Multiple U.S. officials, who've been briefed on the issue, told CNN that several other White House officials had also been asking the FBI to say publicly that the previous media reports about the communications were wrong but the bureau refused to do so. Priebus' request came after the FBI indicated to the White House that it believed a New York Times report last week describing those contacts was inaccurate, the AP reported.
The request from the White House could be considered a violation of procedures under decade-old restrictions on such direct communications with the FBI. Democrats criticized the request. "The White House is simply not permitted to pressure the FBI to make public statements about a pending investigation of the president and his advisers," Michigan Rep. John Conyers, the top Democrat on the House Judiciary Committee, said.
Priebus' discussions with FBI Deputy Director Andrew McCabe began after the New York Times published the story last month about Trump's campaign associates having repeated contacts with the Russian intelligence, a U.S. law enforcement official told CNN. Priebus also reached out to FBI Director James Comey requesting him to at least talk to reporters even if the FBI did not want to dispute them publicly. A White House official reportedly did not say what the FBI told Priebus exactly but said that McCabe didn't discuss aspects of the case and that Comey also rejected the request.

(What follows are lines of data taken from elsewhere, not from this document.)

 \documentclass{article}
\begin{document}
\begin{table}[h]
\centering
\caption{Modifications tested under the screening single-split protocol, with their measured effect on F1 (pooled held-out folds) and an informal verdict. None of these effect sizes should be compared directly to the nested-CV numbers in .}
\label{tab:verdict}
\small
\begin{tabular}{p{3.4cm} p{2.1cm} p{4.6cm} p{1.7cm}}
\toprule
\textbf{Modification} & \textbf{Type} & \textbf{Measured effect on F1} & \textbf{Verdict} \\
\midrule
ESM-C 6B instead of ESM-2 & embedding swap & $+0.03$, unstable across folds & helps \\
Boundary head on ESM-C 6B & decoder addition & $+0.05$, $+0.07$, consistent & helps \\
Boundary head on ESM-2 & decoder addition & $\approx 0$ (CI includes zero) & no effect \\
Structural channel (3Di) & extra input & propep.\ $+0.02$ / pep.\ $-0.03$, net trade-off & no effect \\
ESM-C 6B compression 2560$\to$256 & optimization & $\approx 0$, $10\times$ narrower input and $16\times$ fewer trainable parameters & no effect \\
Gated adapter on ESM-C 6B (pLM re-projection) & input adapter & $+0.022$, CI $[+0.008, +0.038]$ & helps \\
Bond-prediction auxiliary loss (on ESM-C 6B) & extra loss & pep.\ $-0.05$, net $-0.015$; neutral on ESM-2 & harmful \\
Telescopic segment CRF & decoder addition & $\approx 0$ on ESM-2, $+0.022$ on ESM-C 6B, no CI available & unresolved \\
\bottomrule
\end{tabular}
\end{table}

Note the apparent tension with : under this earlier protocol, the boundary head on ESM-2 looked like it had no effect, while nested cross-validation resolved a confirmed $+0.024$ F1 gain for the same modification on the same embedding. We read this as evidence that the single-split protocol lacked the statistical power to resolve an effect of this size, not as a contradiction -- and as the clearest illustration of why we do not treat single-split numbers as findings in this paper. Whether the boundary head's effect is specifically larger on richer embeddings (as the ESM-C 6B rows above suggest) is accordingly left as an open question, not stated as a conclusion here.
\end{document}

"We didn't try to knock the story down. We asked them to tell the truth," White House Press Secretary Sean Spicer said late Thursday night after CNN's reports on the White House's request to the FBI.
Last weekend, Priebus called the Times story "complete garbage."

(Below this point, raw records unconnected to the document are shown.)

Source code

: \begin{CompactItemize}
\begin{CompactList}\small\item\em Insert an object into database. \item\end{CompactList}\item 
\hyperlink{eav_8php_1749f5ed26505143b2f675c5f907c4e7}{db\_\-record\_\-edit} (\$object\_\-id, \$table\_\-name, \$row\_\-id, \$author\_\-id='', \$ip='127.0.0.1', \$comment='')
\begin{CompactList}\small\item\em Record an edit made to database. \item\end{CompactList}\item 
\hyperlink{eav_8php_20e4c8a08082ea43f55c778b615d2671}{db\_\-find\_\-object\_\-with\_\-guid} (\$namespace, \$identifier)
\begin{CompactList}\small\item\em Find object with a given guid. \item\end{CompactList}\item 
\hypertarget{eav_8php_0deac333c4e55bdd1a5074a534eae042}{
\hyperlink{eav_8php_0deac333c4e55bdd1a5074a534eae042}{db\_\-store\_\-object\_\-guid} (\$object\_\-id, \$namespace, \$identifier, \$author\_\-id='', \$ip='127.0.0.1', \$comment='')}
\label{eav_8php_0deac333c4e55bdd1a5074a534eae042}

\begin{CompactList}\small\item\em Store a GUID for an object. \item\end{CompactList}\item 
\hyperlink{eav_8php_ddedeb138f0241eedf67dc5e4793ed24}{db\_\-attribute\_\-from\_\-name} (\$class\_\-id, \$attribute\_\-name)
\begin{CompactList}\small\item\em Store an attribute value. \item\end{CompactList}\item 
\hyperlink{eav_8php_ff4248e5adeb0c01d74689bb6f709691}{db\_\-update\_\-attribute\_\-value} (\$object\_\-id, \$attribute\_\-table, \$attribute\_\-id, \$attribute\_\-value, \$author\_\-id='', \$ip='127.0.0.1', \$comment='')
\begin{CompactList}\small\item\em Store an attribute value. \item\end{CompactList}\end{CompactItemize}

"The New York Times put out an article with no direct sources that said that the Trump campaign had constant contacts with Russian spies, basically, you know, some treasonous type of accusations. We have now all kinds of people looking into this. I can assure you and I have been approved to say this -- that the top levels of the intelligence community have assured me that that story is not only inaccurate, but it's grossly overstated and it was wrong. And there's nothing to it," Priebus told "Fox News Sunday."